DEVA Partisi Eskişehir İl Başkanı Resul Ertürk, Eskişehir’deki ekonomik zorluklar, kentsel dönüşüm ve deprem riski gibi konuları ele aldığı bir basın açıklaması düzenledi. Ertürk, halkın en büyük gündeminin geçim mücadelesi ve artan ekonomik sıkıntılar olduğuna dikkat çekerek, Eskişehir'in ihtiyaç duyduğu çözüm önerilerini sıraladı.
Eskişehir’in sorunlarını ve çözüm önerilerini sunarak Eskişehir siyasetinde farklı bir muhalefet örneği ortaya koymak istediklerini belirten Ertürk, “Bugün ülkemizde son dönemde yapılan alışılmışın dışındaki siyasi açıklamalar, özellikle beklenmedik kişilerden beklenmedik çağrılar önemli bir gündem teşkil etmekte. Ancak halkımızın gündemi; akşam yemeğinde yenilecek yemek, okulda öğrencilerin alıp alamayacağının muamma olduğu simit ve çay, ay sonu ödemelerin nasıl yapılacağı derdidir. Ekonomik şartların gün geçtikçe ağırlaşması ise maalesef çok daha kötü bir hayat tarzı yaşanmasına sebep olmaktadır” şeklinde konuştu.
Ertürk, asgari ücretin ülkede alternatif bir ücret olmaktan ziyade çoğu hanede ana gelir kaynağı olduğunu gördüklerini belirterek, “Bu sebeple Ocak ayında asgari ücrette yapılacak zammın toplumun geniş bir kesimi için çok önemli olduğunu hatırlatıyoruz. Ocak ayında asgari ücrete yapılacak zammın halkımızı rahatlatacak düzeyde olması gerekmektedir. Milleti fakirleştirerek enflasyon düşmez. Asgari ücretin alım gücünün artırılması ise genel ekonomi politikalarının yanında ülkedeki adaletin, eğitimin ve özgürlüklerin genişlemesine bağlı olduğunu iktidara hatırlatıyoruz, halkın ihtiyaçlarını görmezden gelemezsiniz” diye konuştu.
Eskişehir’in en önemli sorunlarından bir diğerinin deprem gerçeği ile yaşamak zorunda olması olduğunu kaydeden Ertürk, “Deprem, ülkemizin çok acı tecrübeler sahibi olduğu bir alandır. Eskişehir deprem riski yüksek bir coğrafi alanda yer almaktadır. Yarın çok geç olmadan şimdiden gerekli tedbirlerin alınması gerekmektedir. Yakın tarihimizde yaşadığımız Kahramanmaraş, Hatay depremlerinin acısı hala yüreklerimizde taze durmaktadır” dedi.
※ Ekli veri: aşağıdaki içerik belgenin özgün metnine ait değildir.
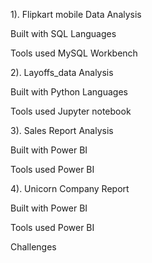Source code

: 1). Flipkart mobile Data Analysis 

Built with
SQL Languages

Tools used
MySQL Workbench


2). Layoffs_data Analysis

Built with
Python Languages

Tools used
Jupyter notebook


3). Sales Report Analysis

Built with
Power BI

Tools used
Power BI


4). Unicorn Company Report

Built with
Power BI

Tools used
Power BI

Challenges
Ertürk, Eskişehir’de deprem riskinin yüksek olduğunu vurgulayarak, “Mevcut binaların depreme dayanıklılığını kontrol etmek için performans analizleri yapılmalı; özellikle Porsuk Çayı çevresindeki alüvyonlu zeminlerde bulunan bitişik nizam, yüksek katlı yapılar, kentsel dönüşüm projeleri ile yenilenmeli. Deprem riski göz önünde bulundurularak şehrin imar planları güncellenmeli, zemin etütleri yapılarak uygun yerlere yapılaşma izni verilmelidir” ifadelerini kullandı.
Henüz yorum yapılmadı,
İlk Yorum yapan siz olun...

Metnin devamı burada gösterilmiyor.